August 2022

Camp DC Metro

This morning felt like any other morning.

She awoke to the stuffy, stagnant air of her small, dark bunker. That's what you had to call them. The word "room" didn't seem to apply to the holes chiseled out of rock that they all occupied. Hers was one of the first ones made in Camp DC Metro. She had been a young girl. Many wanted to send her to the Communal Area with the other lost children. But she'd come with them, she wasn't lost. So she had been accommodated, given her own quarters.

She raised the light in her lantern and a yellow glow illuminated the cave walls. There was nothing on those walls. It's not like you could just tape your favorite posters to the rock face. If there had been any posters. If there had been any tape.

Her small desk had also been a survivor. Probably belonged to some accountant …or maybe it had come from the FBI. She liked to pretend it came right from their office. When she had been younger, she would sit at it for hours, wearing stolen glasses and pretending to pour over important papers. Covering the scraps in insignificant doodles and writings. He would chide her for wasting paper, but he could never hide his wry grin, even as he collected all the used scraps. She new he saved every last one. After all, she was all they had.

The desk was covered in papers again, but this time they were not the product of some imaginary game. The desk was covered in files. Old files. Rescued files. Dangerous files.

She heard the first sounds of them awakening just beyond the curtain that divided her bunker from theirs.

This morning felt like any other morning.

But it wasn't. This morning was the morning she left. It was the morning she would set out to find him.

Adrian was 20 years old. Give or take a day or two. It was hard to keep track of days passing down here. They saw very little sun. Only now and then, when someone had to venture outside the Camp. Only the Immunes were allowed to do that. Anyone who was dependant on the booster shots never left. There were those who had a natural immunity. The aliens hadn't counted on that. They hadn't counted on a lot of things.

Those who needed the shots never left. Not until today.

When Colonization had begun, when the Viral Invasion had struck, she had been 10. They hadn't arrived for her parents in time. Adrian remembered Dana helplessly kneeling by her father, "I don't understand. It should've worked. This should've been prevented." She didn't cry.

They had to drag Adrian out. She remembered clutching at her mothers body. It felt like sticky glue…from the hot glue gun. Like when they made the witch's hat for her Halloween costume. "It will be more fun if we stick spiders on it."

"They're not coming back Adrian," he'd said, "It's dangerous to stay with them. You've been saved, you're a special girl. You have to come with us." So matter of factly and coolly that it had quieted her immediately. She was frightened then. She'd never seen them before in her life. But they knew her parents. They loved them. She could tell. They would grow to love her too.

She'd only been there a day…maybe even less than 24 hours. Watching her parents turn to gooey masses on the apartment floor. After they'd gotten her out of the apartment and stuffed her into the back of an SUV, Dana jabbed her in the arm with a shot. The Vaccine. The Vaccine that Dana had manipulated and perfected. The Cure. Hope. She could remember the dull ache and the feel of the thick, syrupy liquid as it moved from her arm throughout the rest of her body. Adrian had taken a dose of that vaccine once a month every month since that day.

Some time later, Dana had told her that she'd administered the vaccine to her parents in the days before Colonization. She'd thought one dose would do it. She was wrong. It was the same mistake that caused Dana to loose her mother, her brothers, even her nieces and nephews. From then until now, Dana worked day and night laboring to keep enough Vaccine ready to save everyone else.

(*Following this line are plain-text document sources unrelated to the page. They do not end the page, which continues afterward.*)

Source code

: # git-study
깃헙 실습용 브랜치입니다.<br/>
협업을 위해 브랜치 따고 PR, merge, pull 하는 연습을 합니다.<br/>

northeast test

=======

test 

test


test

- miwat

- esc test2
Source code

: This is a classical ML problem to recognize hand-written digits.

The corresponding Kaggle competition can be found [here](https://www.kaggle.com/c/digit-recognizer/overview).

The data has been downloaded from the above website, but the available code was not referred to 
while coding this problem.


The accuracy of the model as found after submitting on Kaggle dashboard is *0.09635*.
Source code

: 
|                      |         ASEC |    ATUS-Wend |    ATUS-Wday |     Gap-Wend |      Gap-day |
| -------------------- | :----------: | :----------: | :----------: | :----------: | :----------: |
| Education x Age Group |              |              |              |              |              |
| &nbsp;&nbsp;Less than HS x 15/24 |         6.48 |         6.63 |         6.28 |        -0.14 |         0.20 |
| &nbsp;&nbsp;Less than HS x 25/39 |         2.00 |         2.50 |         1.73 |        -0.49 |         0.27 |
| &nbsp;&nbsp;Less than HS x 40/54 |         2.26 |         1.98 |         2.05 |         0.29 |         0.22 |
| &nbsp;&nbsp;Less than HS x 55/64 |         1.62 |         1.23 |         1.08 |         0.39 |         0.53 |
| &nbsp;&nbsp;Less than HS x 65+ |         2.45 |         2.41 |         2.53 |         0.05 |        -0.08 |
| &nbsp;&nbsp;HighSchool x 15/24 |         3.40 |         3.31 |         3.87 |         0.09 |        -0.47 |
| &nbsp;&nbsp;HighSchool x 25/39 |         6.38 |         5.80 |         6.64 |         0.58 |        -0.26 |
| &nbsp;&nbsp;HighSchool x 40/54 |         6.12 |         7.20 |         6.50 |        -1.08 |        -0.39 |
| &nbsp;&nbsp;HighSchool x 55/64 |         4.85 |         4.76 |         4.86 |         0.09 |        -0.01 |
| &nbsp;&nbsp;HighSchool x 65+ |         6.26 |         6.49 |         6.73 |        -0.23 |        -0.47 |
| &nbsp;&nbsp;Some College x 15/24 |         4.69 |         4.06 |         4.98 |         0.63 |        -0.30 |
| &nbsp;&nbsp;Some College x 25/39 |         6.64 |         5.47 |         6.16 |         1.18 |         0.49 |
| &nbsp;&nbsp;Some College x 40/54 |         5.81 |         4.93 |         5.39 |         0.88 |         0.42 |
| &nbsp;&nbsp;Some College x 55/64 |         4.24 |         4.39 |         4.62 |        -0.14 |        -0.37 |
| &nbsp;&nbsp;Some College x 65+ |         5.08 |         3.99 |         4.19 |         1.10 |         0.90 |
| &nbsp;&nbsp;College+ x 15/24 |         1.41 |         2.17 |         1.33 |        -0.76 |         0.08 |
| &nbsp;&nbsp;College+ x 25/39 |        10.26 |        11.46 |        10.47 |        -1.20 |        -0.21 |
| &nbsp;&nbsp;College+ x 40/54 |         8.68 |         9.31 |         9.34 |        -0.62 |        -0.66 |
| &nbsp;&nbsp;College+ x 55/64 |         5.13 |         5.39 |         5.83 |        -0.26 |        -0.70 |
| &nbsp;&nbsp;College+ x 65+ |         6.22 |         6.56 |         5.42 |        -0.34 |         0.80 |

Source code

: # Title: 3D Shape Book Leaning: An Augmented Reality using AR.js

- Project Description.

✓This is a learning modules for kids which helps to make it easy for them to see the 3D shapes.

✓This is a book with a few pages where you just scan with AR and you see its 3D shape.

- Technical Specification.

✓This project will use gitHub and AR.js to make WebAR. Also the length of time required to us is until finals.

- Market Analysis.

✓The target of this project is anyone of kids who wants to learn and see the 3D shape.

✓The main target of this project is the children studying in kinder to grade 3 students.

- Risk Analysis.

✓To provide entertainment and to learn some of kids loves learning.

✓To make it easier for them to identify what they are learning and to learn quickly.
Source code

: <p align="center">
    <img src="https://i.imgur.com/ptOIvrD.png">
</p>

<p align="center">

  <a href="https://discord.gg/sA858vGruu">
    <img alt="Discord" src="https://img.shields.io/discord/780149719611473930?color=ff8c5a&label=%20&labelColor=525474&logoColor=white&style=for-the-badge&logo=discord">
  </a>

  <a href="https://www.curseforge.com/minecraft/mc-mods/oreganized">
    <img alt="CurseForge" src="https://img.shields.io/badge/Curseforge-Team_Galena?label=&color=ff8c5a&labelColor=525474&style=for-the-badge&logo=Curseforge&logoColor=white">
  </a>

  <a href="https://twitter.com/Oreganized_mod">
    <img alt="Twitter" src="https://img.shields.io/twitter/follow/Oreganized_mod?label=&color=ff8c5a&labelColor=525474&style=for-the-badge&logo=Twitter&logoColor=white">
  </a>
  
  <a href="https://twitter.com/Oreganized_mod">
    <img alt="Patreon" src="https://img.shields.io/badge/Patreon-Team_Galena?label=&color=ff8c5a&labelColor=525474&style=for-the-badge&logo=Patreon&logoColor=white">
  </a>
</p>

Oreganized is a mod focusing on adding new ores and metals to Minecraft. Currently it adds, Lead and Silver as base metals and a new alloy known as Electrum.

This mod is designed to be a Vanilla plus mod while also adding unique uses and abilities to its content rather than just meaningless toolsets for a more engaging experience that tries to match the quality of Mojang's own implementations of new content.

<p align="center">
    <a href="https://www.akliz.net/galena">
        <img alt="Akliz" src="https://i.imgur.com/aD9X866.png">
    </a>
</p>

They'd developed a system to get the instructions to make the Vaccine to the other Camps. Immunes were sent out in every direction. So far they'd gotten all the way to Miami, and as far west as Las Vegas.

"Like the Pony Express," he'd told Adrian "in the Old West." "Except without the ponies," she'd smiled up at him. Mulder had chuckled and pinched her nose. She'd think of that moment on the days he didn't get out of bed. And on the days she'd hear him mumble softly to a dark and empty room.

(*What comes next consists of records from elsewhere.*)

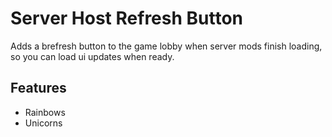 # Server Host Refresh Button

Adds a brefresh button to the game lobby when server mods finish loading, so you can load ui updates when ready.

## Features

- Rainbows
- Unicorns
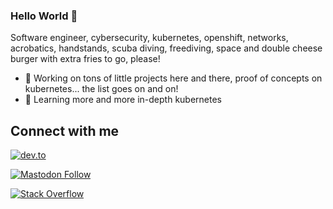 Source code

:### Hello World 👋
    
Software engineer, cybersecurity, kubernetes, openshift, networks, acrobatics, handstands, scuba diving, freediving, space and double cheese burger with extra fries to go, please!

- 🔭 Working on tons of little projects here and there, proof of concepts on kubernetes... the list goes on and on!
- 🌱 Learning more and more in-depth kubernetes

## Connect with me

[![dev.to](https://img.shields.io/badge/dev.to-0A0A0A?style=for-the-badge&logo=dev.to&logoColor=white)](https://dev.to/juanlu_sanz)

[![Mastodon Follow](https://img.shields.io/mastodon/follow/109390092224601077?domain=https://fosstodon.org&style=for-the-badge&logo=mastodon&labelColor=595aff&logoColor=white)](https://fosstodon.org/@juanlu_sanz)

[![Stack Overflow](https://img.shields.io/badge/stackoverflow.com-F58025?style=for-the-badge&logo=stackoverflow&labelColor=F58025&logoColor=white)](https://stackoverflow.com/users/1197418/juanlu)
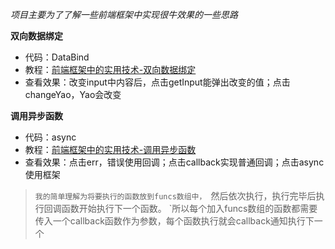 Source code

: *项目主要为了了解一些前端框架中实现很牛效果的一些思路*

**双向数据绑定**
- 代码：DataBind
- 教程：[前端框架中的实用技术-双向数据绑定](http://hi.baidu.com/tang_guangyao/item/bb42dae08a12ce2e570f1d04)
- 查看效果：改变input中内容后，点击getInput能弹出改变的值；点击changeYao，Yao会改变


**调用异步函数**
- 代码：async
- 教程：[前端框架中的实用技术-调用异步函数](http://hi.baidu.com/tang_guangyao/item/d417f960e0d688346995e6c7)
- 查看效果：点击err，错误使用回调；点击callback实现普通回调；点击async使用框架
> `我的简单理解为将要执行的函数放到funcs数组中，
> `然后依次执行，执行完毕后执行回调函数开始执行下一个函数。
> `所以每个加入funcs数组的函数都需要传入一个callback函数作为参数，每个函数执行就会callback通知执行下一个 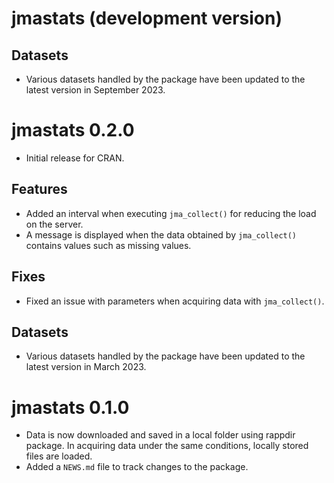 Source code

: # jmastats (development version)

## Datasets

* Various datasets handled by the package have been updated to the latest version in September 2023.

# jmastats 0.2.0

* Initial release for CRAN.

## Features

* Added an interval when executing `jma_collect()` for reducing the load on the server.
* A message is displayed when the data obtained by `jma_collect()` contains values such as missing values.

## Fixes

* Fixed an issue with parameters when acquiring data with `jma_collect()`.

## Datasets

* Various datasets handled by the package have been updated to the latest version in March 2023.

# jmastats 0.1.0

* Data is now downloaded and saved in a local folder using rappdir package. 
In acquiring data under the same conditions, locally stored files are loaded.
* Added a `NEWS.md` file to track changes to the package.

No one knew what was happening in the rest of the world. Adrian guessed that this was the rest of the world

Dana and Mulder didn't need the Vaccine themselves. They were Immunes. And if they were Immunes, more than likely any children they had were too. Which was why Adrian was embarking on this journey. It was time.

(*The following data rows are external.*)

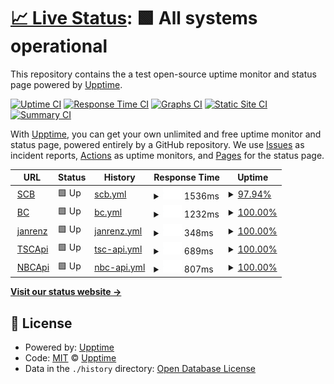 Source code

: # [📈 Live Status](https://upptime.github.io/upptime): <!--live status--> **🟩 All systems operational**

This repository contains the a test open-source uptime monitor and status page powered by [Upptime](https://github.com/upptime/upptime).

[![Uptime CI](https://github.com/koj-co/upptime/workflows/Uptime%20CI/badge.svg)](https://github.com/koj-co/upptime/actions?query=workflow%3A%22Uptime+CI%22)
[![Response Time CI](https://github.com/koj-co/upptime/workflows/Response%20Time%20CI/badge.svg)](https://github.com/koj-co/upptime/actions?query=workflow%3A%22Response+Time+CI%22)
[![Graphs CI](https://github.com/koj-co/upptime/workflows/Graphs%20CI/badge.svg)](https://github.com/koj-co/upptime/actions?query=workflow%3A%22Graphs+CI%22)
[![Static Site CI](https://github.com/koj-co/upptime/workflows/Static%20Site%20CI/badge.svg)](https://github.com/koj-co/upptime/actions?query=workflow%3A%22Static+Site+CI%22)
[![Summary CI](https://github.com/koj-co/upptime/workflows/Summary%20CI/badge.svg)](https://github.com/koj-co/upptime/actions?query=workflow%3A%22Summary+CI%22)

With [Upptime](https://upptime.js.org), you can get your own unlimited and free uptime monitor and status page, powered entirely by a GitHub repository. We use [Issues](https://github.com/upptime/upptime/issues) as incident reports, [Actions](https://github.com/upptime/upptime/actions) as uptime monitors, and [Pages](https://upptime.github.io/upptime) for the status page.

<!--start: status pages-->
<!-- This summary is generated by Upptime (https://github.com/upptime/upptime) -->
<!-- Do not edit this manually, your changes will be overwritten -->
<!-- prettier-ignore -->
| URL | Status | History | Response Time | Uptime |
| --- | ------ | ------- | ------------- | ------ |
| <img alt="" src="https://favicons.githubusercontent.com/brandenburg.schul-cloud.org" height="13"> [SCB](https://brandenburg.schul-cloud.org) | 🟩 Up | [scb.yml](https://github.com/janrenz/upptime/commits/HEAD/history/scb.yml) | <details><summary><img alt="Response time graph" src="./graphs/scb/response-time-week.png" height="20"> 1536ms</summary><br><a href="https://upptime.github.io/upptime/history/scb"><img alt="Response time 1503" src="https://img.shields.io/endpoint?url=https%3A%2F%2Fraw.githubusercontent.com%2Fjanrenz%2Fupptime%2FHEAD%2Fapi%2Fscb%2Fresponse-time.json"></a><br><a href="https://upptime.github.io/upptime/history/scb"><img alt="24-hour response time 1606" src="https://img.shields.io/endpoint?url=https%3A%2F%2Fraw.githubusercontent.com%2Fjanrenz%2Fupptime%2FHEAD%2Fapi%2Fscb%2Fresponse-time-day.json"></a><br><a href="https://upptime.github.io/upptime/history/scb"><img alt="7-day response time 1536" src="https://img.shields.io/endpoint?url=https%3A%2F%2Fraw.githubusercontent.com%2Fjanrenz%2Fupptime%2FHEAD%2Fapi%2Fscb%2Fresponse-time-week.json"></a><br><a href="https://upptime.github.io/upptime/history/scb"><img alt="30-day response time 1618" src="https://img.shields.io/endpoint?url=https%3A%2F%2Fraw.githubusercontent.com%2Fjanrenz%2Fupptime%2FHEAD%2Fapi%2Fscb%2Fresponse-time-month.json"></a><br><a href="https://upptime.github.io/upptime/history/scb"><img alt="1-year response time 1503" src="https://img.shields.io/endpoint?url=https%3A%2F%2Fraw.githubusercontent.com%2Fjanrenz%2Fupptime%2FHEAD%2Fapi%2Fscb%2Fresponse-time-year.json"></a></details> | <details><summary><a href="https://upptime.github.io/upptime/history/scb">97.94%</a></summary><a href="https://upptime.github.io/upptime/history/scb"><img alt="All-time uptime 99.64%" src="https://img.shields.io/endpoint?url=https%3A%2F%2Fraw.githubusercontent.com%2Fjanrenz%2Fupptime%2FHEAD%2Fapi%2Fscb%2Fuptime.json"></a><br><a href="https://upptime.github.io/upptime/history/scb"><img alt="24-hour uptime 100.00%" src="https://img.shields.io/endpoint?url=https%3A%2F%2Fraw.githubusercontent.com%2Fjanrenz%2Fupptime%2FHEAD%2Fapi%2Fscb%2Fuptime-day.json"></a><br><a href="https://upptime.github.io/upptime/history/scb"><img alt="7-day uptime 97.94%" src="https://img.shields.io/endpoint?url=https%3A%2F%2Fraw.githubusercontent.com%2Fjanrenz%2Fupptime%2FHEAD%2Fapi%2Fscb%2Fuptime-week.json"></a><br><a href="https://upptime.github.io/upptime/history/scb"><img alt="30-day uptime 99.53%" src="https://img.shields.io/endpoint?url=https%3A%2F%2Fraw.githubusercontent.com%2Fjanrenz%2Fupptime%2FHEAD%2Fapi%2Fscb%2Fuptime-month.json"></a><br><a href="https://upptime.github.io/upptime/history/scb"><img alt="1-year uptime 99.64%" src="https://img.shields.io/endpoint?url=https%3A%2F%2Fraw.githubusercontent.com%2Fjanrenz%2Fupptime%2FHEAD%2Fapi%2Fscb%2Fuptime-year.json"></a></details>
| <img alt="" src="https://favicons.githubusercontent.com/hpi-schul-cloud.de" height="13"> [BC](https://hpi-schul-cloud.de) | 🟩 Up | [bc.yml](https://github.com/janrenz/upptime/commits/HEAD/history/bc.yml) | <details><summary><img alt="Response time graph" src="./graphs/bc/response-time-week.png" height="20"> 1232ms</summary><br><a href="https://upptime.github.io/upptime/history/bc"><img alt="Response time 1487" src="https://img.shields.io/endpoint?url=https%3A%2F%2Fraw.githubusercontent.com%2Fjanrenz%2Fupptime%2FHEAD%2Fapi%2Fbc%2Fresponse-time.json"></a><br><a href="https://upptime.github.io/upptime/history/bc"><img alt="24-hour response time 1353" src="https://img.shields.io/endpoint?url=https%3A%2F%2Fraw.githubusercontent.com%2Fjanrenz%2Fupptime%2FHEAD%2Fapi%2Fbc%2Fresponse-time-day.json"></a><br><a href="https://upptime.github.io/upptime/history/bc"><img alt="7-day response time 1232" src="https://img.shields.io/endpoint?url=https%3A%2F%2Fraw.githubusercontent.com%2Fjanrenz%2Fupptime%2FHEAD%2Fapi%2Fbc%2Fresponse-time-week.json"></a><br><a href="https://upptime.github.io/upptime/history/bc"><img alt="30-day response time 1435" src="https://img.shields.io/endpoint?url=https%3A%2F%2Fraw.githubusercontent.com%2Fjanrenz%2Fupptime%2FHEAD%2Fapi%2Fbc%2Fresponse-time-month.json"></a><br><a href="https://upptime.github.io/upptime/history/bc"><img alt="1-year response time 1487" src="https://img.shields.io/endpoint?url=https%3A%2F%2Fraw.githubusercontent.com%2Fjanrenz%2Fupptime%2FHEAD%2Fapi%2Fbc%2Fresponse-time-year.json"></a></details> | <details><summary><a href="https://upptime.github.io/upptime/history/bc">100.00%</a></summary><a href="https://upptime.github.io/upptime/history/bc"><img alt="All-time uptime 99.97%" src="https://img.shields.io/endpoint?url=https%3A%2F%2Fraw.githubusercontent.com%2Fjanrenz%2Fupptime%2FHEAD%2Fapi%2Fbc%2Fuptime.json"></a><br><a href="https://upptime.github.io/upptime/history/bc"><img alt="24-hour uptime 100.00%" src="https://img.shields.io/endpoint?url=https%3A%2F%2Fraw.githubusercontent.com%2Fjanrenz%2Fupptime%2FHEAD%2Fapi%2Fbc%2Fuptime-day.json"></a><br><a href="https://upptime.github.io/upptime/history/bc"><img alt="7-day uptime 100.00%" src="https://img.shields.io/endpoint?url=https%3A%2F%2Fraw.githubusercontent.com%2Fjanrenz%2Fupptime%2FHEAD%2Fapi%2Fbc%2Fuptime-week.json"></a><br><a href="https://upptime.github.io/upptime/history/bc"><img alt="30-day uptime 100.00%" src="https://img.shields.io/endpoint?url=https%3A%2F%2Fraw.githubusercontent.com%2Fjanrenz%2Fupptime%2FHEAD%2Fapi%2Fbc%2Fuptime-month.json"></a><br><a href="https://upptime.github.io/upptime/history/bc"><img alt="1-year uptime 99.97%" src="https://img.shields.io/endpoint?url=https%3A%2F%2Fraw.githubusercontent.com%2Fjanrenz%2Fupptime%2FHEAD%2Fapi%2Fbc%2Fuptime-year.json"></a></details>
| <img alt="" src="https://favicons.githubusercontent.com/janrenz.de" height="13"> [janrenz](https://janrenz.de) | 🟩 Up | [janrenz.yml](https://github.com/janrenz/upptime/commits/HEAD/history/janrenz.yml) | <details><summary><img alt="Response time graph" src="./graphs/janrenz/response-time-week.png" height="20"> 348ms</summary><br><a href="https://upptime.github.io/upptime/history/janrenz"><img alt="Response time 291" src="https://img.shields.io/endpoint?url=https%3A%2F%2Fraw.githubusercontent.com%2Fjanrenz%2Fupptime%2FHEAD%2Fapi%2Fjanrenz%2Fresponse-time.json"></a><br><a href="https://upptime.github.io/upptime/history/janrenz"><img alt="24-hour response time 904" src="https://img.shields.io/endpoint?url=https%3A%2F%2Fraw.githubusercontent.com%2Fjanrenz%2Fupptime%2FHEAD%2Fapi%2Fjanrenz%2Fresponse-time-day.json"></a><br><a href="https://upptime.github.io/upptime/history/janrenz"><img alt="7-day response time 348" src="https://img.shields.io/endpoint?url=https%3A%2F%2Fraw.githubusercontent.com%2Fjanrenz%2Fupptime%2FHEAD%2Fapi%2Fjanrenz%2Fresponse-time-week.json"></a><br><a href="https://upptime.github.io/upptime/history/janrenz"><img alt="30-day response time 317" src="https://img.shields.io/endpoint?url=https%3A%2F%2Fraw.githubusercontent.com%2Fjanrenz%2Fupptime%2FHEAD%2Fapi%2Fjanrenz%2Fresponse-time-month.json"></a><br><a href="https://upptime.github.io/upptime/history/janrenz"><img alt="1-year response time 291" src="https://img.shields.io/endpoint?url=https%3A%2F%2Fraw.githubusercontent.com%2Fjanrenz%2Fupptime%2FHEAD%2Fapi%2Fjanrenz%2Fresponse-time-year.json"></a></details> | <details><summary><a href="https://upptime.github.io/upptime/history/janrenz">100.00%</a></summary><a href="https://upptime.github.io/upptime/history/janrenz"><img alt="All-time uptime 100.00%" src="https://img.shields.io/endpoint?url=https%3A%2F%2Fraw.githubusercontent.com%2Fjanrenz%2Fupptime%2FHEAD%2Fapi%2Fjanrenz%2Fuptime.json"></a><br><a href="https://upptime.github.io/upptime/history/janrenz"><img alt="24-hour uptime 100.00%" src="https://img.shields.io/endpoint?url=https%3A%2F%2Fraw.githubusercontent.com%2Fjanrenz%2Fupptime%2FHEAD%2Fapi%2Fjanrenz%2Fuptime-day.json"></a><br><a href="https://upptime.github.io/upptime/history/janrenz"><img alt="7-day uptime 100.00%" src="https://img.shields.io/endpoint?url=https%3A%2F%2Fraw.githubusercontent.com%2Fjanrenz%2Fupptime%2FHEAD%2Fapi%2Fjanrenz%2Fuptime-week.json"></a><br><a href="https://upptime.github.io/upptime/history/janrenz"><img alt="30-day uptime 100.00%" src="https://img.shields.io/endpoint?url=https%3A%2F%2Fraw.githubusercontent.com%2Fjanrenz%2Fupptime%2FHEAD%2Fapi%2Fjanrenz%2Fuptime-month.json"></a><br><a href="https://upptime.github.io/upptime/history/janrenz"><img alt="1-year uptime 100.00%" src="https://img.shields.io/endpoint?url=https%3A%2F%2Fraw.githubusercontent.com%2Fjanrenz%2Fupptime%2FHEAD%2Fapi%2Fjanrenz%2Fuptime-year.json"></a></details>
| <img alt="" src="https://favicons.githubusercontent.com/api.schulcloud-thueringen.de" height="13"> [TSCApi](https://api.schulcloud-thueringen.de/version) | 🟩 Up | [tsc-api.yml](https://github.com/janrenz/upptime/commits/HEAD/history/tsc-api.yml) | <details><summary><img alt="Response time graph" src="./graphs/tsc-api/response-time-week.png" height="20"> 689ms</summary><br><a href="https://upptime.github.io/upptime/history/tsc-api"><img alt="Response time 797" src="https://img.shields.io/endpoint?url=https%3A%2F%2Fraw.githubusercontent.com%2Fjanrenz%2Fupptime%2FHEAD%2Fapi%2Ftsc-api%2Fresponse-time.json"></a><br><a href="https://upptime.github.io/upptime/history/tsc-api"><img alt="24-hour response time 748" src="https://img.shields.io/endpoint?url=https%3A%2F%2Fraw.githubusercontent.com%2Fjanrenz%2Fupptime%2FHEAD%2Fapi%2Ftsc-api%2Fresponse-time-day.json"></a><br><a href="https://upptime.github.io/upptime/history/tsc-api"><img alt="7-day response time 689" src="https://img.shields.io/endpoint?url=https%3A%2F%2Fraw.githubusercontent.com%2Fjanrenz%2Fupptime%2FHEAD%2Fapi%2Ftsc-api%2Fresponse-time-week.json"></a><br><a href="https://upptime.github.io/upptime/history/tsc-api"><img alt="30-day response time 683" src="https://img.shields.io/endpoint?url=https%3A%2F%2Fraw.githubusercontent.com%2Fjanrenz%2Fupptime%2FHEAD%2Fapi%2Ftsc-api%2Fresponse-time-month.json"></a><br><a href="https://upptime.github.io/upptime/history/tsc-api"><img alt="1-year response time 797" src="https://img.shields.io/endpoint?url=https%3A%2F%2Fraw.githubusercontent.com%2Fjanrenz%2Fupptime%2FHEAD%2Fapi%2Ftsc-api%2Fresponse-time-year.json"></a></details> | <details><summary><a href="https://upptime.github.io/upptime/history/tsc-api">100.00%</a></summary><a href="https://upptime.github.io/upptime/history/tsc-api"><img alt="All-time uptime 99.84%" src="https://img.shields.io/endpoint?url=https%3A%2F%2Fraw.githubusercontent.com%2Fjanrenz%2Fupptime%2FHEAD%2Fapi%2Ftsc-api%2Fuptime.json"></a><br><a href="https://upptime.github.io/upptime/history/tsc-api"><img alt="24-hour uptime 100.00%" src="https://img.shields.io/endpoint?url=https%3A%2F%2Fraw.githubusercontent.com%2Fjanrenz%2Fupptime%2FHEAD%2Fapi%2Ftsc-api%2Fuptime-day.json"></a><br><a href="https://upptime.github.io/upptime/history/tsc-api"><img alt="7-day uptime 100.00%" src="https://img.shields.io/endpoint?url=https%3A%2F%2Fraw.githubusercontent.com%2Fjanrenz%2Fupptime%2FHEAD%2Fapi%2Ftsc-api%2Fuptime-week.json"></a><br><a href="https://upptime.github.io/upptime/history/tsc-api"><img alt="30-day uptime 99.77%" src="https://img.shields.io/endpoint?url=https%3A%2F%2Fraw.githubusercontent.com%2Fjanrenz%2Fupptime%2FHEAD%2Fapi%2Ftsc-api%2Fuptime-month.json"></a><br><a href="https://upptime.github.io/upptime/history/tsc-api"><img alt="1-year uptime 99.84%" src="https://img.shields.io/endpoint?url=https%3A%2F%2Fraw.githubusercontent.com%2Fjanrenz%2Fupptime%2FHEAD%2Fapi%2Ftsc-api%2Fuptime-year.json"></a></details>
| <img alt="" src="https://favicons.githubusercontent.com/api.niedersachsen.cloud" height="13"> [NBCApi](https://api.niedersachsen.cloud/version) | 🟩 Up | [nbc-api.yml](https://github.com/janrenz/upptime/commits/HEAD/history/nbc-api.yml) | <details><summary><img alt="Response time graph" src="./graphs/nbc-api/response-time-week.png" height="20"> 807ms</summary><br><a href="https://upptime.github.io/upptime/history/nbc-api"><img alt="Response time 716" src="https://img.shields.io/endpoint?url=https%3A%2F%2Fraw.githubusercontent.com%2Fjanrenz%2Fupptime%2FHEAD%2Fapi%2Fnbc-api%2Fresponse-time.json"></a><br><a href="https://upptime.github.io/upptime/history/nbc-api"><img alt="24-hour response time 855" src="https://img.shields.io/endpoint?url=https%3A%2F%2Fraw.githubusercontent.com%2Fjanrenz%2Fupptime%2FHEAD%2Fapi%2Fnbc-api%2Fresponse-time-day.json"></a><br><a href="https://upptime.github.io/upptime/history/nbc-api"><img alt="7-day response time 807" src="https://img.shields.io/endpoint?url=https%3A%2F%2Fraw.githubusercontent.com%2Fjanrenz%2Fupptime%2FHEAD%2Fapi%2Fnbc-api%2Fresponse-time-week.json"></a><br><a href="https://upptime.github.io/upptime/history/nbc-api"><img alt="30-day response time 786" src="https://img.shields.io/endpoint?url=https%3A%2F%2Fraw.githubusercontent.com%2Fjanrenz%2Fupptime%2FHEAD%2Fapi%2Fnbc-api%2Fresponse-time-month.json"></a><br><a href="https://upptime.github.io/upptime/history/nbc-api"><img alt="1-year response time 716" src="https://img.shields.io/endpoint?url=https%3A%2F%2Fraw.githubusercontent.com%2Fjanrenz%2Fupptime%2FHEAD%2Fapi%2Fnbc-api%2Fresponse-time-year.json"></a></details> | <details><summary><a href="https://upptime.github.io/upptime/history/nbc-api">100.00%</a></summary><a href="https://upptime.github.io/upptime/history/nbc-api"><img alt="All-time uptime 99.38%" src="https://img.shields.io/endpoint?url=https%3A%2F%2Fraw.githubusercontent.com%2Fjanrenz%2Fupptime%2FHEAD%2Fapi%2Fnbc-api%2Fuptime.json"></a><br><a href="https://upptime.github.io/upptime/history/nbc-api"><img alt="24-hour uptime 100.00%" src="https://img.shields.io/endpoint?url=https%3A%2F%2Fraw.githubusercontent.com%2Fjanrenz%2Fupptime%2FHEAD%2Fapi%2Fnbc-api%2Fuptime-day.json"></a><br><a href="https://upptime.github.io/upptime/history/nbc-api"><img alt="7-day uptime 100.00%" src="https://img.shields.io/endpoint?url=https%3A%2F%2Fraw.githubusercontent.com%2Fjanrenz%2Fupptime%2FHEAD%2Fapi%2Fnbc-api%2Fuptime-week.json"></a><br><a href="https://upptime.github.io/upptime/history/nbc-api"><img alt="30-day uptime 98.92%" src="https://img.shields.io/endpoint?url=https%3A%2F%2Fraw.githubusercontent.com%2Fjanrenz%2Fupptime%2FHEAD%2Fapi%2Fnbc-api%2Fuptime-month.json"></a><br><a href="https://upptime.github.io/upptime/history/nbc-api"><img alt="1-year uptime 99.38%" src="https://img.shields.io/endpoint?url=https%3A%2F%2Fraw.githubusercontent.com%2Fjanrenz%2Fupptime%2FHEAD%2Fapi%2Fnbc-api%2Fuptime-year.json"></a></details>

<!--end: status pages-->

[**Visit our status website →**](https://upptime.github.io/upptime)

## 📄 License

- Powered by: [Upptime](https://github.com/upptime/upptime)
- Code: [MIT](./LICENSE) © [Upptime](https://upptime.js.org)
- Data in the `./history` directory: [Open Database License](https://opendatacommons.org/licenses/odbl/1-0/)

"It's uncanny how much you resemble your mother." Dana was trimming Adrian's hair. "But your strength, your stubbornness," she'd smiled at their reflection in the dingy mirror, "that you undoubtedly owe to your father." Dana's eyes had gotten a little glassy then. But no tears fell. Adrian didn't think Dana could cry anymore.

Adrian pulled on some jeans and threw on a tank top. She slipped out of her bunker and into the main tunnel. She deftly walked its familiar line. Camp DC Metro was just waking up. Those she passed in the tunnel looked at her solemnly. They all knew. It was up to her now. When she reached Main Camp, she made her way to the Central Office. The man at the desk glanced up.

"My name is Adrian Doggett," she said, "I'm requesting an extended pass."